Now lets use the tool to generate 5 more clips based on that baseline:

Boom! Done! We now have more audio. I’d suggest running this multiple times with lots of different wording to really expand both the amount and quality of the data.

Here are two (2) of the five (5) samples. You can clearly hear the difference between the two!

Once you have sufficient data, it’s time to train an AI model. I used this tool: Retrieval-based Voice Conversion WebUI – https://github.com/RVC-Project/Retrieval-based-Voice-Conversion-WebUI

This tool can be used for creating models, separating vocals from a background track, and using already-created models to convert audio. Rather than training from scratch, you can also download ready-made models from places like voice-models.com. That means someone else has already done the heavy lifting, and you can even perform real-time voice conversion.

I’ve generated a few models, and the results are quite good. The only caveat is that the quality is only as good as the quality of the input. If the source audio is unclear, short, or very monotone, the results will suffer. However, if you have around 10 minutes of expressive audio- with emotion, tone variation, and pitch differences-you should be in a good position. The longest I’ve trained on was about five (5) hours of audio, totaling roughly 2 GB of data, and shockingly, once trained, the model came out to about 50 GB!

Below is the image of my voicemail-model being trained:

The result:

Pretty good if I do say so myself! Please note, this was created with 10 seconds of audio converted into 4 minutes of audio and then used to train an AI model.

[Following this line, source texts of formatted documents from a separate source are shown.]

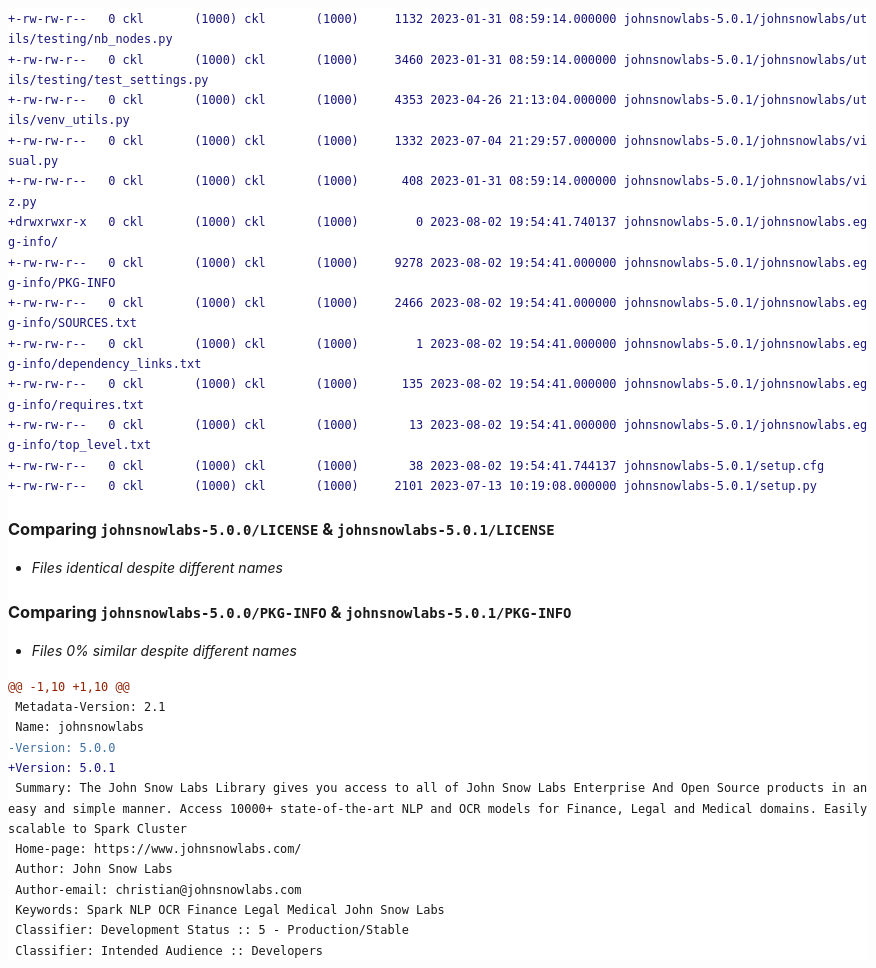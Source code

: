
 ```diff
+-rw-rw-r--   0 ckl       (1000) ckl       (1000)     1132 2023-01-31 08:59:14.000000 johnsnowlabs-5.0.1/johnsnowlabs/utils/testing/nb_nodes.py
+-rw-rw-r--   0 ckl       (1000) ckl       (1000)     3460 2023-01-31 08:59:14.000000 johnsnowlabs-5.0.1/johnsnowlabs/utils/testing/test_settings.py
+-rw-rw-r--   0 ckl       (1000) ckl       (1000)     4353 2023-04-26 21:13:04.000000 johnsnowlabs-5.0.1/johnsnowlabs/utils/venv_utils.py
+-rw-rw-r--   0 ckl       (1000) ckl       (1000)     1332 2023-07-04 21:29:57.000000 johnsnowlabs-5.0.1/johnsnowlabs/visual.py
+-rw-rw-r--   0 ckl       (1000) ckl       (1000)      408 2023-01-31 08:59:14.000000 johnsnowlabs-5.0.1/johnsnowlabs/viz.py
+drwxrwxr-x   0 ckl       (1000) ckl       (1000)        0 2023-08-02 19:54:41.740137 johnsnowlabs-5.0.1/johnsnowlabs.egg-info/
+-rw-rw-r--   0 ckl       (1000) ckl       (1000)     9278 2023-08-02 19:54:41.000000 johnsnowlabs-5.0.1/johnsnowlabs.egg-info/PKG-INFO
+-rw-rw-r--   0 ckl       (1000) ckl       (1000)     2466 2023-08-02 19:54:41.000000 johnsnowlabs-5.0.1/johnsnowlabs.egg-info/SOURCES.txt
+-rw-rw-r--   0 ckl       (1000) ckl       (1000)        1 2023-08-02 19:54:41.000000 johnsnowlabs-5.0.1/johnsnowlabs.egg-info/dependency_links.txt
+-rw-rw-r--   0 ckl       (1000) ckl       (1000)      135 2023-08-02 19:54:41.000000 johnsnowlabs-5.0.1/johnsnowlabs.egg-info/requires.txt
+-rw-rw-r--   0 ckl       (1000) ckl       (1000)       13 2023-08-02 19:54:41.000000 johnsnowlabs-5.0.1/johnsnowlabs.egg-info/top_level.txt
+-rw-rw-r--   0 ckl       (1000) ckl       (1000)       38 2023-08-02 19:54:41.744137 johnsnowlabs-5.0.1/setup.cfg
+-rw-rw-r--   0 ckl       (1000) ckl       (1000)     2101 2023-07-13 10:19:08.000000 johnsnowlabs-5.0.1/setup.py
```

### Comparing `johnsnowlabs-5.0.0/LICENSE` & `johnsnowlabs-5.0.1/LICENSE`

 * *Files identical despite different names*

### Comparing `johnsnowlabs-5.0.0/PKG-INFO` & `johnsnowlabs-5.0.1/PKG-INFO`

 * *Files 0% similar despite different names*

```diff
@@ -1,10 +1,10 @@
 Metadata-Version: 2.1
 Name: johnsnowlabs
-Version: 5.0.0
+Version: 5.0.1
 Summary: The John Snow Labs Library gives you access to all of John Snow Labs Enterprise And Open Source products in an easy and simple manner. Access 10000+ state-of-the-art NLP and OCR models for Finance, Legal and Medical domains. Easily scalable to Spark Cluster 
 Home-page: https://www.johnsnowlabs.com/
 Author: John Snow Labs
 Author-email: christian@johnsnowlabs.com
 Keywords: Spark NLP OCR Finance Legal Medical John Snow Labs
 Classifier: Development Status :: 5 - Production/Stable
 Classifier: Intended Audience :: Developers
```
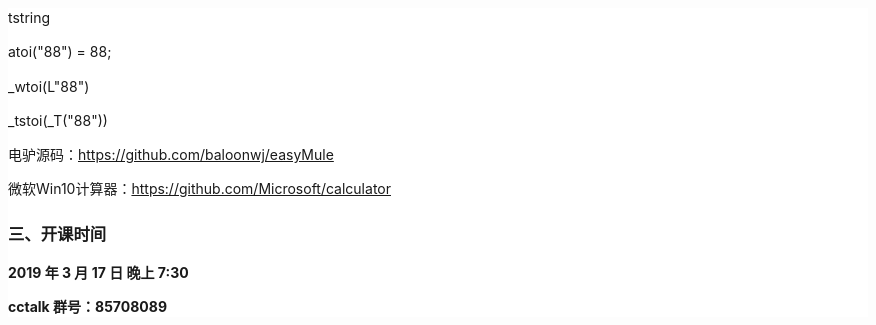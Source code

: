 tstring



atoi("88") = 88;

_wtoi(L"88")



_tstoi(_T("88"))



电驴源码：https://github.com/baloonwj/easyMule

微软Win10计算器：https://github.com/Microsoft/calculator

### 三、开课时间

**2019 年 3 月 17 日 晚上 7:30**

**cctalk 群号：85708089**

In an ideal scenario, you would have 30 minutes or more of real audio!


How to install and setup Retrieval-based-Voice-Conversion-WebUI? (Windows)

Ensure you install CUDA drivers if using an NVIDA GPU!

Also please note, if you’re usinf an NVIDA 50xx series graphics card like a 5080 / 5090, it’s going to be more finicky. Use this guide instead: https://bleekseeks.com/blog/how-to-run-rvc-webui-on-rtx-50-series-gpus-python-3-10-pytorch-2-7

1. Install Python 3.10


2. Clone the RVC WebUI Repository


3. Create a Virtual Environment

  • Run: python -m venv rvc_env
  • Activate it: rvc_env\Scripts\activate

4. Upgrade pip

  • Run: python -m pip install –upgrade pip wheel

5. Install PyTorch

If you have an NVIDIA GPU (recommended for faster performance):

A. Install the NVIDIA GPU driver: https://www.nvidia.com/download/index.aspx

B. Install PyTorch with CUDA:

  • Replace cu121 with your CUDA version (12.1 works for most).
  • Run:
    pip uninstall torch torchvision torchaudio -y
    pip install torch torchvision torchaudio –index-url https://download.pytorch.org/whl/cu121
  • To check your CUDA version, run: nvidia-smi

If you don’t have a GPU or want CPU-only:


6. Install RVC WebUI Requirements

  • Run: pip install -r requirements.txt

7. Launch RVC WebUI

Start the WebUI: python infer-web.py

Activate your environment: rvc_env\Scripts\activate

How to use Retrieval-based-Voice-Conversion-WebUI?
  • Training:
    1. Go to Train tab.
    2. Import clean WAV voice dataset (10–30 min is enough).
    3. Click process data, wait to finish
    4. Click feature extraction, wait to finish
    5. Click train model, wait to finish
    6. Click train feature index, wait to finish
    7. It will then generate a .pth file and a .pk; file
    8. These files can then be used on the interence model
    9. Extract features → Extract pitch (use RMVPE) → Train → Build Index → Export .pth.
  • Inference:
    1. Select your .pth model and .index file.
      • Note – .index file might be index.pkl file instead. When selecting the path, just use the overall folder location: C:\Users\XXXXX\Retrieval-based-Voice-Conversion-WebUI-main\logs\NEW_Scott\3_feature768 and not \index.pkl
    2. Choose RMVPE for F0.
    3. Convert your voice audio to the target voice.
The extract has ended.